| What is required |
Your answer should repeat exactly the line containing "Any point on a" and all lines after it through the end of the material below, with no other text.

| Data records |
*-*-*

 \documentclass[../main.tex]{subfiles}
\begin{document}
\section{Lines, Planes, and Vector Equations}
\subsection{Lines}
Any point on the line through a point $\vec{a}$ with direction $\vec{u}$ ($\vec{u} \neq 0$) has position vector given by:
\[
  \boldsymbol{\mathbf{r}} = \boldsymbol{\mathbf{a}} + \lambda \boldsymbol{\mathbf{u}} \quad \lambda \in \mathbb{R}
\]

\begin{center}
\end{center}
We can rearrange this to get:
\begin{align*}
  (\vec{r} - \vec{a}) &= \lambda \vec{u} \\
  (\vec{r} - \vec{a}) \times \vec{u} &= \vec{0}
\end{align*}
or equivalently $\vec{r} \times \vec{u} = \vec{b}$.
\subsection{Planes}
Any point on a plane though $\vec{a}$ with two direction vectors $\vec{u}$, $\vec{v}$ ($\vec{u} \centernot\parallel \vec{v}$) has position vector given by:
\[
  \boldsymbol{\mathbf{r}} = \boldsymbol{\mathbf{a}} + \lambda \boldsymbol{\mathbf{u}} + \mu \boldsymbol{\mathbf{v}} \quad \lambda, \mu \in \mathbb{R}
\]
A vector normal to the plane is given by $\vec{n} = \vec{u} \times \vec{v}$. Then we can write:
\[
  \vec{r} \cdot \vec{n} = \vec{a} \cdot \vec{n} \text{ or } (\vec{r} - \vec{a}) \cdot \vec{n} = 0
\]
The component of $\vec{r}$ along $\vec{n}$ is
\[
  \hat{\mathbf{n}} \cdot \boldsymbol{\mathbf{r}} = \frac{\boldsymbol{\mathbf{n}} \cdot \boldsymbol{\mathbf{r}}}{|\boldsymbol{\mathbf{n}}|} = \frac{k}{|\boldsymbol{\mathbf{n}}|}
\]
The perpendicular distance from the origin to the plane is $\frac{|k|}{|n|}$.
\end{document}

*-*-*

| Output |
Any point on a plane though $\vec{a}$ with two direction vectors $\vec{u}$, $\vec{v}$ ($\vec{u} \centernot\parallel \vec{v}$) has position vector given by:
\[
  \boldsymbol{\mathbf{r}} = \boldsymbol{\mathbf{a}} + \lambda \boldsymbol{\mathbf{u}} + \mu \boldsymbol{\mathbf{v}} \quad \lambda, \mu \in \mathbb{R}
\]
A vector normal to the plane is given by $\vec{n} = \vec{u} \times \vec{v}$. Then we can write:
\[
  \vec{r} \cdot \vec{n} = \vec{a} \cdot \vec{n} \text{ or } (\vec{r} - \vec{a}) \cdot \vec{n} = 0
\]
The component of $\vec{r}$ along $\vec{n}$ is
\[
  \hat{\mathbf{n}} \cdot \boldsymbol{\mathbf{r}} = \frac{\boldsymbol{\mathbf{n}} \cdot \boldsymbol{\mathbf{r}}}{|\boldsymbol{\mathbf{n}}|} = \frac{k}{|\boldsymbol{\mathbf{n}}|}
\]
The perpendicular distance from the origin to the plane is $\frac{|k|}{|n|}$.
\end{document}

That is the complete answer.